[Records drawn from a dataset]
Segment Open
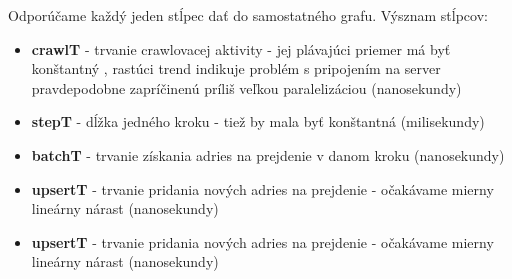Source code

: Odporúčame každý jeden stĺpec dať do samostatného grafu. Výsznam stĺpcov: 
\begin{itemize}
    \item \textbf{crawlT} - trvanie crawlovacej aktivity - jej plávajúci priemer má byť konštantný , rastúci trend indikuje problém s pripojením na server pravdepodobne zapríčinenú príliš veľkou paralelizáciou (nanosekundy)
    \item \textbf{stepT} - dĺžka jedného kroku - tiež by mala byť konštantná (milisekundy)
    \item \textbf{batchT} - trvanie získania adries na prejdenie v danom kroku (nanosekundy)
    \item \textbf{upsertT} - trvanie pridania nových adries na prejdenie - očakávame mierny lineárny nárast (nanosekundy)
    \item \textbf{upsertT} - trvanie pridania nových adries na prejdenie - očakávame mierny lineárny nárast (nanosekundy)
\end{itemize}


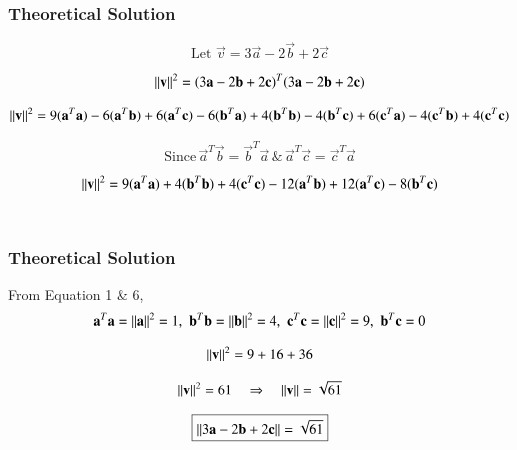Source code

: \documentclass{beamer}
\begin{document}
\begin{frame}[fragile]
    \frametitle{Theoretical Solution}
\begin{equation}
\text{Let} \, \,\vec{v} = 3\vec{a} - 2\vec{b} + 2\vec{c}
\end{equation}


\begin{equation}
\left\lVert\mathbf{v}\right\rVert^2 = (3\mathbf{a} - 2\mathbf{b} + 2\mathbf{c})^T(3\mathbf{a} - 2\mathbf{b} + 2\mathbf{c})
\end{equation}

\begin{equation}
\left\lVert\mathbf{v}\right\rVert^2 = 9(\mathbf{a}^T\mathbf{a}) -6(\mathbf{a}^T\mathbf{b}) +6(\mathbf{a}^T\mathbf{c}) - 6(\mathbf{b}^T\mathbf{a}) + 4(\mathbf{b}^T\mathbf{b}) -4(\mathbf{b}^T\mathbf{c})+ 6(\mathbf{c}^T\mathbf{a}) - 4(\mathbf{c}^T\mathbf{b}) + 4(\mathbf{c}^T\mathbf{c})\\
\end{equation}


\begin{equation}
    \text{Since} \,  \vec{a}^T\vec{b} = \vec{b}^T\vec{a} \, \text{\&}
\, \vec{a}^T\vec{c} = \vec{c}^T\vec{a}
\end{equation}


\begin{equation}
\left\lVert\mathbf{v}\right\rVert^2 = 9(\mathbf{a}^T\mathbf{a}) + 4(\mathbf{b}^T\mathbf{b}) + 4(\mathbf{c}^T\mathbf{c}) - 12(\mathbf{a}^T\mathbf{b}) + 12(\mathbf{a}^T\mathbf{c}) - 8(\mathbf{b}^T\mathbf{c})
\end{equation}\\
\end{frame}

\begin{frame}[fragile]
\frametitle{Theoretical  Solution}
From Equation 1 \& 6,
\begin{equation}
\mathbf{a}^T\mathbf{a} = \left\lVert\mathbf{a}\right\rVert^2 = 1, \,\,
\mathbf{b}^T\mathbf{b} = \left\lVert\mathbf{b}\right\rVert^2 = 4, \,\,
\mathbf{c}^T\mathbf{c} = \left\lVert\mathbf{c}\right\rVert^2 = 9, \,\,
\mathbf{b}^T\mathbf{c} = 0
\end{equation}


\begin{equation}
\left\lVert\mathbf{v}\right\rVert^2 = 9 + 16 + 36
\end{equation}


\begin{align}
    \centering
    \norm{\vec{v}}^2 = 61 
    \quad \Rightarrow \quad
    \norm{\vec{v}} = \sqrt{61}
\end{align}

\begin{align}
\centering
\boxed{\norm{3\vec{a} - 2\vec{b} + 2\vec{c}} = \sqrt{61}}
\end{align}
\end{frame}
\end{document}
Segment Closed
Work to complete → Word for word, return the records shown above without their pictures.

Response box →
Source code

: Odporúčame každý jeden stĺpec dať do samostatného grafu. Výsznam stĺpcov: 
\begin{itemize}
    \item \textbf{crawlT} - trvanie crawlovacej aktivity - jej plávajúci priemer má byť konštantný , rastúci trend indikuje problém s pripojením na server pravdepodobne zapríčinenú príliš veľkou paralelizáciou (nanosekundy)
    \item \textbf{stepT} - dĺžka jedného kroku - tiež by mala byť konštantná (milisekundy)
    \item \textbf{batchT} - trvanie získania adries na prejdenie v danom kroku (nanosekundy)
    \item \textbf{upsertT} - trvanie pridania nových adries na prejdenie - očakávame mierny lineárny nárast (nanosekundy)
    \item \textbf{upsertT} - trvanie pridania nových adries na prejdenie - očakávame mierny lineárny nárast (nanosekundy)
\end{itemize}


Source code

: \documentclass{beamer}
\begin{document}
\begin{frame}[fragile]
    \frametitle{Theoretical Solution}
\begin{equation}
\text{Let} \, \,\vec{v} = 3\vec{a} - 2\vec{b} + 2\vec{c}
\end{equation}


\begin{equation}
\left\lVert\mathbf{v}\right\rVert^2 = (3\mathbf{a} - 2\mathbf{b} + 2\mathbf{c})^T(3\mathbf{a} - 2\mathbf{b} + 2\mathbf{c})
\end{equation}

\begin{equation}
\left\lVert\mathbf{v}\right\rVert^2 = 9(\mathbf{a}^T\mathbf{a}) -6(\mathbf{a}^T\mathbf{b}) +6(\mathbf{a}^T\mathbf{c}) - 6(\mathbf{b}^T\mathbf{a}) + 4(\mathbf{b}^T\mathbf{b}) -4(\mathbf{b}^T\mathbf{c})+ 6(\mathbf{c}^T\mathbf{a}) - 4(\mathbf{c}^T\mathbf{b}) + 4(\mathbf{c}^T\mathbf{c})\\
\end{equation}


\begin{equation}
    \text{Since} \,  \vec{a}^T\vec{b} = \vec{b}^T\vec{a} \, \text{\&}
\, \vec{a}^T\vec{c} = \vec{c}^T\vec{a}
\end{equation}


\begin{equation}
\left\lVert\mathbf{v}\right\rVert^2 = 9(\mathbf{a}^T\mathbf{a}) + 4(\mathbf{b}^T\mathbf{b}) + 4(\mathbf{c}^T\mathbf{c}) - 12(\mathbf{a}^T\mathbf{b}) + 12(\mathbf{a}^T\mathbf{c}) - 8(\mathbf{b}^T\mathbf{c})
\end{equation}\\
\end{frame}

\begin{frame}[fragile]
\frametitle{Theoretical  Solution}
From Equation 1 \& 6,
\begin{equation}
\mathbf{a}^T\mathbf{a} = \left\lVert\mathbf{a}\right\rVert^2 = 1, \,\,
\mathbf{b}^T\mathbf{b} = \left\lVert\mathbf{b}\right\rVert^2 = 4, \,\,
\mathbf{c}^T\mathbf{c} = \left\lVert\mathbf{c}\right\rVert^2 = 9, \,\,
\mathbf{b}^T\mathbf{c} = 0
\end{equation}


\begin{equation}
\left\lVert\mathbf{v}\right\rVert^2 = 9 + 16 + 36
\end{equation}


\begin{align}
    \centering
    \norm{\vec{v}}^2 = 61 
    \quad \Rightarrow \quad
    \norm{\vec{v}} = \sqrt{61}
\end{align}

\begin{align}
\centering
\boxed{\norm{3\vec{a} - 2\vec{b} + 2\vec{c}} = \sqrt{61}}
\end{align}
\end{frame}
\end{document}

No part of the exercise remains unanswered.